* Your goal
In the data below, locate each line with the word "适用于临时和固定命令发布中的大规模对付操作" and list it.
++++ The records ++++
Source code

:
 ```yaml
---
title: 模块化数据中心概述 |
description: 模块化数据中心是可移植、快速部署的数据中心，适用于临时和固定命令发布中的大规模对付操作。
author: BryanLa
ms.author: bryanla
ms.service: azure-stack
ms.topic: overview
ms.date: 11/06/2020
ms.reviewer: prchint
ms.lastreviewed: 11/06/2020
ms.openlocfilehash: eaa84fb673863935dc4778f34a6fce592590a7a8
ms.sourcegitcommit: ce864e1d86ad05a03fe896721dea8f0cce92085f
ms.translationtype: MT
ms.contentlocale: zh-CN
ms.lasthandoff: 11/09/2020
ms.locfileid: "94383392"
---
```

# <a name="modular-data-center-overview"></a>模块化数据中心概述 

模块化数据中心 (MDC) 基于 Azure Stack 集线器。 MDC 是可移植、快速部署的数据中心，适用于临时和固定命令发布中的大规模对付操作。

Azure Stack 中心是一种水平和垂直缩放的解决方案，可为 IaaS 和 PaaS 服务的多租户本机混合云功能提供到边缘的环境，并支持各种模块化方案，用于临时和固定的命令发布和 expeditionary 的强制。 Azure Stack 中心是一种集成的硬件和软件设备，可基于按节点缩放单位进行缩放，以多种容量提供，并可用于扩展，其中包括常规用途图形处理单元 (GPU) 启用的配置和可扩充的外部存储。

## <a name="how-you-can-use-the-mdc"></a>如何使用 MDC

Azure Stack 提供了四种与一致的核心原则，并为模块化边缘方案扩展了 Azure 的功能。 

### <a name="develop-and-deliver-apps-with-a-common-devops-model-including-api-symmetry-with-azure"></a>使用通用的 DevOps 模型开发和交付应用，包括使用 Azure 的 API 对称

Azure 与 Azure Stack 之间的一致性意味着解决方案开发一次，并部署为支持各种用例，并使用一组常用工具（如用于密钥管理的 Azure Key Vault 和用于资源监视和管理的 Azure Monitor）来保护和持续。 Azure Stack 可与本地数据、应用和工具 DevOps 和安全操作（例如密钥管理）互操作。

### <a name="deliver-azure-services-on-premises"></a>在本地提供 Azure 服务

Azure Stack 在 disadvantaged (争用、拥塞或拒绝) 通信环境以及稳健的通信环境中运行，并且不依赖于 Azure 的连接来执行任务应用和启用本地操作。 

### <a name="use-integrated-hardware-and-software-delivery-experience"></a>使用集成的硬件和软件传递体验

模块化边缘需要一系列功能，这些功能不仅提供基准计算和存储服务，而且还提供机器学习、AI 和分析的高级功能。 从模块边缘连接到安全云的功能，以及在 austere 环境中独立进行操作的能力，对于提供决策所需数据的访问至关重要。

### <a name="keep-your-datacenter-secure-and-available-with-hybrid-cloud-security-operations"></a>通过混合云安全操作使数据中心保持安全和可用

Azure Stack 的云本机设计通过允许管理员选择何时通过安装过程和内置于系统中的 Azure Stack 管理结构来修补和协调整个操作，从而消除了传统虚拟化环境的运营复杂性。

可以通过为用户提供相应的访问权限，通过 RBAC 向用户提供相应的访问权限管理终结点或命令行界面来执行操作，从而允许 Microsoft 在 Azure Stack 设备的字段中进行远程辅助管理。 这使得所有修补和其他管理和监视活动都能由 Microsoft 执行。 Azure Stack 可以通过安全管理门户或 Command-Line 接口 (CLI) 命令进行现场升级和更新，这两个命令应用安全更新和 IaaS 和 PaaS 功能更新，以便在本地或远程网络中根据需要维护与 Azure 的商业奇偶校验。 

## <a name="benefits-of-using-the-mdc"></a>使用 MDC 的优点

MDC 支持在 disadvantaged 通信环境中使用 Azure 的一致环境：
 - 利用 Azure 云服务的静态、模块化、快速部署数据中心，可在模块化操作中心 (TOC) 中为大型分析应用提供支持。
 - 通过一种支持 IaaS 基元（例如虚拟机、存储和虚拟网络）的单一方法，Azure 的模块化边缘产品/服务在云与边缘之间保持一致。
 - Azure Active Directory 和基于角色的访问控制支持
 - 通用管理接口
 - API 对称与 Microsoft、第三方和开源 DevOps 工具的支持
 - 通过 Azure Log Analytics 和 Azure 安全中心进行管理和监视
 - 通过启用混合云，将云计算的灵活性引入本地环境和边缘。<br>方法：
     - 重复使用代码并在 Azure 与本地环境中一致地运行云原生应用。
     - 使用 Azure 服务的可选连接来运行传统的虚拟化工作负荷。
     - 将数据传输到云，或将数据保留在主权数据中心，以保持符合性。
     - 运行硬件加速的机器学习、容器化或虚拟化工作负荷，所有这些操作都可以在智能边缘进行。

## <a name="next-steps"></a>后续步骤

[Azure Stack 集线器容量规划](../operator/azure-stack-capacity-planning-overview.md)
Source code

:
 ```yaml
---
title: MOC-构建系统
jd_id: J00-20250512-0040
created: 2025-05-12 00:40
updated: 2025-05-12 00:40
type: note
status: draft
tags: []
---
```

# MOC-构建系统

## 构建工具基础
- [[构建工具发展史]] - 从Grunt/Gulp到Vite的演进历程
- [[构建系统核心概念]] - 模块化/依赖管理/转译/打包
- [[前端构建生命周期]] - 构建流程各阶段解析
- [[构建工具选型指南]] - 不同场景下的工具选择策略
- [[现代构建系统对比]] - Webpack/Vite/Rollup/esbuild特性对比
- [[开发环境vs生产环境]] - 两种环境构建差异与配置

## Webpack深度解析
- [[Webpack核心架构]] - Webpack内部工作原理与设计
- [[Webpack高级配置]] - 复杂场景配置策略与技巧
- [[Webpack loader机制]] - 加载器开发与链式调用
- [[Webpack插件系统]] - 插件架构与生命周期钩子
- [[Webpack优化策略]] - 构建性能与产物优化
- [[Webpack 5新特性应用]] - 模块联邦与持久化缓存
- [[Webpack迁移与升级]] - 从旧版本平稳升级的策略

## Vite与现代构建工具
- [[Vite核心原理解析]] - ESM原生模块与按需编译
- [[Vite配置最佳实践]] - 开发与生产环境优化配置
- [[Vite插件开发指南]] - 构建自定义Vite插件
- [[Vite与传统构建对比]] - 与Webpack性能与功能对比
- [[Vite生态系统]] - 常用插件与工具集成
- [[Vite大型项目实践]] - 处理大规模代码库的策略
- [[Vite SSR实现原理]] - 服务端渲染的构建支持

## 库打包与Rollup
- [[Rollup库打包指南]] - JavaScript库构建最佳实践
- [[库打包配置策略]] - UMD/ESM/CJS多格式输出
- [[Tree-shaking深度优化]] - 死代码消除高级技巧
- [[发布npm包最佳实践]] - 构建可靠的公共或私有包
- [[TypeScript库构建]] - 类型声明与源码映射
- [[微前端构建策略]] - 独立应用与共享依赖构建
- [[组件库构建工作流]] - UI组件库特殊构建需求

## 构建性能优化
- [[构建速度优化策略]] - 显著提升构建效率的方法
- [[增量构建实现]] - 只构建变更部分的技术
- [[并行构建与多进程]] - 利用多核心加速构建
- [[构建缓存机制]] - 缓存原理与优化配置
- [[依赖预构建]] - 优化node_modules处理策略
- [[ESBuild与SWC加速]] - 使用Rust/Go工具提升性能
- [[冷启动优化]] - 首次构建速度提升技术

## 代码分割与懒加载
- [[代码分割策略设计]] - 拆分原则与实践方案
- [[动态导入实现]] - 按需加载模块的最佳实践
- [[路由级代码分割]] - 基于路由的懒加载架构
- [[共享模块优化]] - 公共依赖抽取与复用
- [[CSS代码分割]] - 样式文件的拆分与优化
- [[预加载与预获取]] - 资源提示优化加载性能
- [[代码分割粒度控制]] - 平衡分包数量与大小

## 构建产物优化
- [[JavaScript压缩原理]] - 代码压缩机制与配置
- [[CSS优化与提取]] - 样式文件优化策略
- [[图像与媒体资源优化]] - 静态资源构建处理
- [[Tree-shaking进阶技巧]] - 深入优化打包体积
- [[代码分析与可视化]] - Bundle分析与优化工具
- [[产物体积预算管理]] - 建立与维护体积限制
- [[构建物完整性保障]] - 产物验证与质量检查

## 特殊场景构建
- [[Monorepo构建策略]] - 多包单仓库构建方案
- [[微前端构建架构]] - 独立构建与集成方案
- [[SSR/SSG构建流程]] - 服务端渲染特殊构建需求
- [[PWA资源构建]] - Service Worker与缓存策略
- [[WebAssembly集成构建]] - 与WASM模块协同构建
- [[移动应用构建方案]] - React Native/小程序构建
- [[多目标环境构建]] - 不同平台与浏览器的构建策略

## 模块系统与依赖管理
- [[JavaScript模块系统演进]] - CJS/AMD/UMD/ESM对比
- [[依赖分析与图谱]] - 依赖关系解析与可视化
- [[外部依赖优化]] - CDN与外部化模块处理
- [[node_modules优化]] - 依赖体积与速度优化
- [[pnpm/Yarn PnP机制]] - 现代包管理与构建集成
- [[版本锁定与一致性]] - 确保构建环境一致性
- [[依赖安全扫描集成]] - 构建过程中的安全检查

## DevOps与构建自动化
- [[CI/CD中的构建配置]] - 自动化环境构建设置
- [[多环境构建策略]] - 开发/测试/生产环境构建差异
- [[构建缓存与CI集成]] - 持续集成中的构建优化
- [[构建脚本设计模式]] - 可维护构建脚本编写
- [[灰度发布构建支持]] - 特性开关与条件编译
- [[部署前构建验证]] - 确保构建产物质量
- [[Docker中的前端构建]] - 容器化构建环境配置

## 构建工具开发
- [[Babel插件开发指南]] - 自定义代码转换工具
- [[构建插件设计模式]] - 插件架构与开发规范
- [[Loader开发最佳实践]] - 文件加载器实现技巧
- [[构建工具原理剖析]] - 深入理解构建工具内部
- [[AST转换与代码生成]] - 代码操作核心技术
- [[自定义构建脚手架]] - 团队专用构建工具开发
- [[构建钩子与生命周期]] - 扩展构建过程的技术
++++
* Task result
description: 模块化数据中心是可移植、快速部署的数据中心，适用于临时和固定命令发布中的大规模对付操作。
模块化数据中心 (MDC) 基于 Azure Stack 集线器。 MDC 是可移植、快速部署的数据中心，适用于临时和固定命令发布中的大规模对付操作。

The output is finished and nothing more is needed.